Luego, entramos a Nochixtlán y la nata de la neblina apagó los colores para ponerlo todo en grises, con los carros dibujándose poco a poco, al mismo tiempo que la carretera aparecía debajo de nosotros, hasta que llegamos a una parte alta, donde la nata se despedazaba en jirones rosa, algodones de azúcar transparentes, apareciste de nuevo, como recuerdo meloso que se deshace en la lengua apenas te pruebo.

Bajo esa cobija de nubecitas, la presa me regalaba su reflejo, en azules, y el disco dorado rozando los cerritos, mostrando las florecitas del pasto (esas que tomas con dos dedos y arrancas poco a poco hacia arriba, desplazando sus hojas por toda la varita, hasta quedarte con un ramillete de paracaídas que solo se antoja soplarles, imitando el logo de Larousse, esparciendo la semilla, contagiosa como tu risa, llenando cada espacio disponible).

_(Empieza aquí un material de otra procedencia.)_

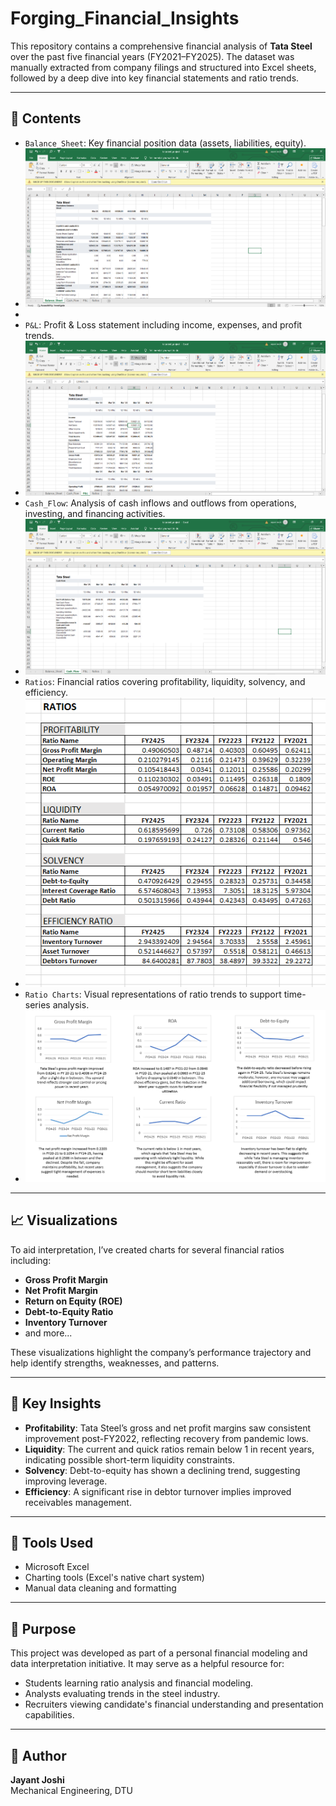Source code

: # Forging_Financial_Insights

This repository contains a comprehensive financial analysis of **Tata Steel** over the past five financial years (FY2021–FY2025). The dataset was manually extracted from company filings and structured into Excel sheets, followed by a deep dive into key financial statements and ratio trends.

---

## 📁 Contents

- `Balance_Sheet`: Key financial position data (assets, liabilities, equity).
- ![Balance Sheet](Project_Images/TataSteel_BalanceSheet.png)
- 
- `P&L`: Profit & Loss statement including income, expenses, and profit trends.
- ![P&L](Project_Images/TataSteel_P&L.png)
- `Cash_Flow`: Analysis of cash inflows and outflows from operations, investing, and financing activities.
- ![Profit&Loss](Project_Images/TataSteel_CashFLow.png)
- `Ratios`: Financial ratios covering profitability, liquidity, solvency, and efficiency.
- ![Ratios](Project_Images/TataSteel_Ratios.png)
- `Ratio Charts`: Visual representations of ratio trends to support time-series analysis.
- ![Charts_on_Ratios](Project_Images/TataSteel_Charts.png)

  


---

## 📈 Visualizations

To aid interpretation, I’ve created charts for several financial ratios including:
- **Gross Profit Margin**
- **Net Profit Margin**
- **Return on Equity (ROE)**
- **Debt-to-Equity Ratio**
- **Inventory Turnover**
- and more...

These visualizations highlight the company’s performance trajectory and help identify strengths, weaknesses, and patterns.

---

## 🧠 Key Insights

- **Profitability**: Tata Steel’s gross and net profit margins saw consistent improvement post-FY2022, reflecting recovery from pandemic lows.
- **Liquidity**: The current and quick ratios remain below 1 in recent years, indicating possible short-term liquidity constraints.
- **Solvency**: Debt-to-equity has shown a declining trend, suggesting improving leverage.
- **Efficiency**: A significant rise in debtor turnover implies improved receivables management.

---

## 🔧 Tools Used

- Microsoft Excel
- Charting tools (Excel's native chart system)
- Manual data cleaning and formatting

---

## 📌 Purpose

This project was developed as part of a personal financial modeling and data interpretation initiative. It may serve as a helpful resource for:
- Students learning ratio analysis and financial modeling.
- Analysts evaluating trends in the steel industry.
- Recruiters viewing candidate's financial understanding and presentation capabilities.

---

## 👤 Author

**Jayant Joshi**  
Mechanical Engineering, DTU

¿Tendrás frío? La gente loca que veo en la calle está abrigada hasta las orejas, excepto las señoras que tienen curtida la piel y usan esos suetercitos de hilo con botones de plástico, en chinga al trabajo.
Imagino que tienes frío, pero no lo muestras, bajo tus colchitas, sobre el colchón al que te aferras, figurativa y literalmente, con esa tranquilidad que transmiten tus pestañas sellando esos preciosos ojos, guardándolos celosamente del caos de afuera, con tu manita cerrada junto a tu cara, tu espalda derecha, tus nalgas adivinándose bajo tu cubierta, formando la serranía más sexy junto con tus gemelos y tus talones.

Con el recuerdo de esa vista, te acaricio desde el tráfico, invocando esos pedazos de recuerdo de tu piel, mientras pasaba mis uñas sobre ti, como ciego leyendo braille sobre las hojas de un cuento de Borges.